Our study population consisted mainly of men 25 of 28 (89%), average age of 64.8 ± 9.4 years, 92% with coronary artery disease. HRV during 64 preevent recordings (2.3 events per patient on average) was analyzed and compared with 60 control recordings. The multipole method of HRV analysis showed 50% sensitivity and 91.6% specificity for prediction of ventricular tachycardia/ventricular fibrillation in the study population, with 84.5% positive predictive value. No statistically significant correlation was found between various clinical parameters and the sensitivity of imminent VTA predetection in our patients.
The multipole method of HRV analysis emerges as a highly specific, possible predictor of imminent VTA, providing an early warning allowing to prepare for an arrhythmic episode.

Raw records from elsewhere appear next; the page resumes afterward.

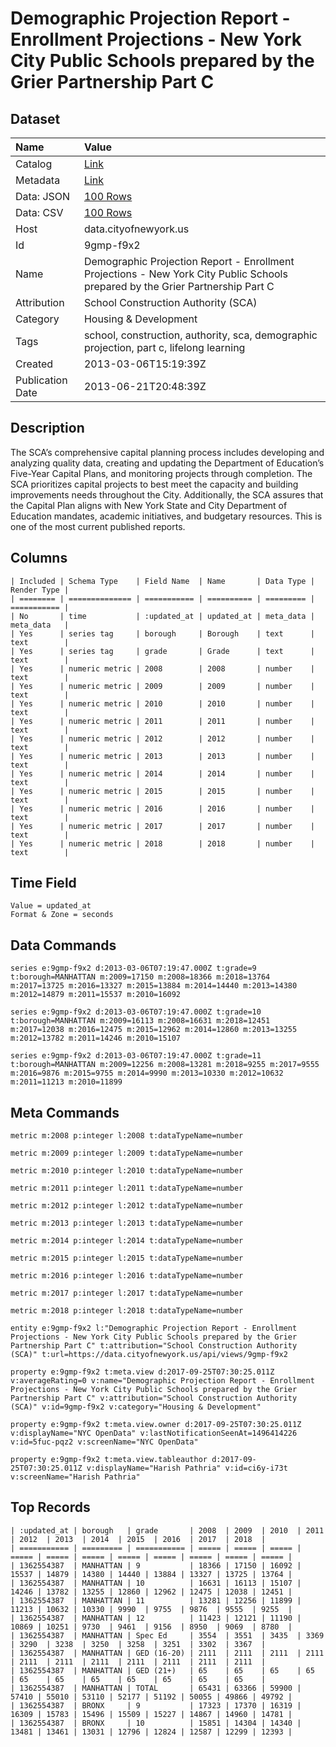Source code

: # Demographic Projection Report - Enrollment Projections - New York City Public Schools prepared by the Grier Partnership Part C

## Dataset

| Name | Value |
| :--- | :---- |
| Catalog | [Link](https://catalog.data.gov/dataset/demographic-projection-report-enrollment-projections-new-york-city-public-schools-prepared-29ec4) |
| Metadata | [Link](https://data.cityofnewyork.us/api/views/9gmp-f9x2) |
| Data: JSON | [100 Rows](https://data.cityofnewyork.us/api/views/9gmp-f9x2/rows.json?max_rows=100) |
| Data: CSV | [100 Rows](https://data.cityofnewyork.us/api/views/9gmp-f9x2/rows.csv?max_rows=100) |
| Host | data.cityofnewyork.us |
| Id | 9gmp-f9x2 |
| Name | Demographic Projection Report - Enrollment Projections - New York City Public Schools prepared by the Grier Partnership Part C |
| Attribution | School Construction Authority (SCA) |
| Category | Housing & Development |
| Tags | school, construction, authority, sca, demographic projection, part c, lifelong learning |
| Created | 2013-03-06T15:19:39Z |
| Publication Date | 2013-06-21T20:48:39Z |

## Description

The SCA’s comprehensive capital planning process includes developing and analyzing quality data, creating and updating the Department of Education’s Five-Year Capital Plans, and monitoring projects through completion. The SCA prioritizes capital projects to best meet the capacity and building improvements needs throughout the City.  Additionally, the SCA assures that the Capital Plan aligns with New York State and City Department of Education mandates, academic initiatives, and budgetary resources.  This is one of the most current published reports.

## Columns

```ls
| Included | Schema Type    | Field Name  | Name       | Data Type | Render Type |
| ======== | ============== | =========== | ========== | ========= | =========== |
| No       | time           | :updated_at | updated_at | meta_data | meta_data   |
| Yes      | series tag     | borough     | Borough    | text      | text        |
| Yes      | series tag     | grade       | Grade      | text      | text        |
| Yes      | numeric metric | 2008        | 2008       | number    | text        |
| Yes      | numeric metric | 2009        | 2009       | number    | text        |
| Yes      | numeric metric | 2010        | 2010       | number    | text        |
| Yes      | numeric metric | 2011        | 2011       | number    | text        |
| Yes      | numeric metric | 2012        | 2012       | number    | text        |
| Yes      | numeric metric | 2013        | 2013       | number    | text        |
| Yes      | numeric metric | 2014        | 2014       | number    | text        |
| Yes      | numeric metric | 2015        | 2015       | number    | text        |
| Yes      | numeric metric | 2016        | 2016       | number    | text        |
| Yes      | numeric metric | 2017        | 2017       | number    | text        |
| Yes      | numeric metric | 2018        | 2018       | number    | text        |
```

## Time Field

```ls
Value = updated_at
Format & Zone = seconds
```

## Data Commands

```ls
series e:9gmp-f9x2 d:2013-03-06T07:19:47.000Z t:grade=9 t:borough=MANHATTAN m:2009=17150 m:2008=18366 m:2018=13764 m:2017=13725 m:2016=13327 m:2015=13884 m:2014=14440 m:2013=14380 m:2012=14879 m:2011=15537 m:2010=16092

series e:9gmp-f9x2 d:2013-03-06T07:19:47.000Z t:grade=10 t:borough=MANHATTAN m:2009=16113 m:2008=16631 m:2018=12451 m:2017=12038 m:2016=12475 m:2015=12962 m:2014=12860 m:2013=13255 m:2012=13782 m:2011=14246 m:2010=15107

series e:9gmp-f9x2 d:2013-03-06T07:19:47.000Z t:grade=11 t:borough=MANHATTAN m:2009=12256 m:2008=13281 m:2018=9255 m:2017=9555 m:2016=9876 m:2015=9755 m:2014=9990 m:2013=10330 m:2012=10632 m:2011=11213 m:2010=11899
```

## Meta Commands

```ls
metric m:2008 p:integer l:2008 t:dataTypeName=number

metric m:2009 p:integer l:2009 t:dataTypeName=number

metric m:2010 p:integer l:2010 t:dataTypeName=number

metric m:2011 p:integer l:2011 t:dataTypeName=number

metric m:2012 p:integer l:2012 t:dataTypeName=number

metric m:2013 p:integer l:2013 t:dataTypeName=number

metric m:2014 p:integer l:2014 t:dataTypeName=number

metric m:2015 p:integer l:2015 t:dataTypeName=number

metric m:2016 p:integer l:2016 t:dataTypeName=number

metric m:2017 p:integer l:2017 t:dataTypeName=number

metric m:2018 p:integer l:2018 t:dataTypeName=number

entity e:9gmp-f9x2 l:"Demographic Projection Report - Enrollment Projections - New York City Public Schools prepared by the Grier Partnership Part C" t:attribution="School Construction Authority (SCA)" t:url=https://data.cityofnewyork.us/api/views/9gmp-f9x2

property e:9gmp-f9x2 t:meta.view d:2017-09-25T07:30:25.011Z v:averageRating=0 v:name="Demographic Projection Report - Enrollment Projections - New York City Public Schools prepared by the Grier Partnership Part C" v:attribution="School Construction Authority (SCA)" v:id=9gmp-f9x2 v:category="Housing & Development"

property e:9gmp-f9x2 t:meta.view.owner d:2017-09-25T07:30:25.011Z v:displayName="NYC OpenData" v:lastNotificationSeenAt=1496414226 v:id=5fuc-pqz2 v:screenName="NYC OpenData"

property e:9gmp-f9x2 t:meta.view.tableauthor d:2017-09-25T07:30:25.011Z v:displayName="Harish Pathria" v:id=ci6y-i73t v:screenName="Harish Pathria"
```

## Top Records

```ls
| :updated_at | borough   | grade       | 2008  | 2009  | 2010  | 2011  | 2012  | 2013  | 2014  | 2015  | 2016  | 2017  | 2018  | 
| =========== | ========= | =========== | ===== | ===== | ===== | ===== | ===== | ===== | ===== | ===== | ===== | ===== | ===== | 
| 1362554387  | MANHATTAN | 9           | 18366 | 17150 | 16092 | 15537 | 14879 | 14380 | 14440 | 13884 | 13327 | 13725 | 13764 | 
| 1362554387  | MANHATTAN | 10          | 16631 | 16113 | 15107 | 14246 | 13782 | 13255 | 12860 | 12962 | 12475 | 12038 | 12451 | 
| 1362554387  | MANHATTAN | 11          | 13281 | 12256 | 11899 | 11213 | 10632 | 10330 | 9990  | 9755  | 9876  | 9555  | 9255  | 
| 1362554387  | MANHATTAN | 12          | 11423 | 12121 | 11190 | 10869 | 10251 | 9730  | 9461  | 9156  | 8950  | 9069  | 8780  | 
| 1362554387  | MANHATTAN | Spec Ed     | 3554  | 3551  | 3435  | 3369  | 3290  | 3238  | 3250  | 3258  | 3251  | 3302  | 3367  | 
| 1362554387  | MANHATTAN | GED (16-20) | 2111  | 2111  | 2111  | 2111  | 2111  | 2111  | 2111  | 2111  | 2111  | 2111  | 2111  | 
| 1362554387  | MANHATTAN | GED (21+)   | 65    | 65    | 65    | 65    | 65    | 65    | 65    | 65    | 65    | 65    | 65    | 
| 1362554387  | MANHATTAN | TOTAL       | 65431 | 63366 | 59900 | 57410 | 55010 | 53110 | 52177 | 51192 | 50055 | 49866 | 49792 | 
| 1362554387  | BRONX     | 9           | 17323 | 17370 | 16319 | 16309 | 15783 | 15496 | 15509 | 15227 | 14867 | 14960 | 14781 | 
| 1362554387  | BRONX     | 10          | 15851 | 14304 | 14340 | 13481 | 13461 | 13031 | 12796 | 12824 | 12587 | 12299 | 12393 | 
```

当代植入式心脏除颤器(ICD)能够存储室性快速心律失常(VTA)患者发作前的多个R-R记录。使用心率变异性(HRV)分析技术对VTA进行及时预测,可能有助于实施预防和治疗策略。
评估HRV分析的新型多极方法在预测ICD患者即将发生的VTA中的作用。
我们从百多力HAWAI注册研究(使用自动ICD进行心率分析)中筛选患者。共有28名来自HAWAI注册研究(I期和II期)且有病历记录、在2年随访期间经历过记录在案且经证实的VTA的患者纳入我们的分析。使用Dyx参数分析4500个R-R间期发作前记录期间的HRV,并与同一患者未发生心律失常的相似长度记录的HRV进行比较。
我们的研究人群主要为男性,28名中有25名(89%),平均年龄64.8±9.4岁,92%患有冠状动脉疾病。分析了64次事件前记录期间的HRV(平均每位患者2.3次事件),并与60次对照记录进行比较。HRV分析的多极方法在研究人群中对室性心动过速/心室颤动预测的敏感性为50%,特异性为91.6%,阳性预测值为84.5%。在我们的患者中,未发现各种临床参数与即将发生的VTA预检测敏感性之间存在统计学显著相关性。
HRV分析中的多极方法是即将发生的VTA的一种高度特异性的可能预测指标,可提供早期预警,以便为心律失常发作做好准备。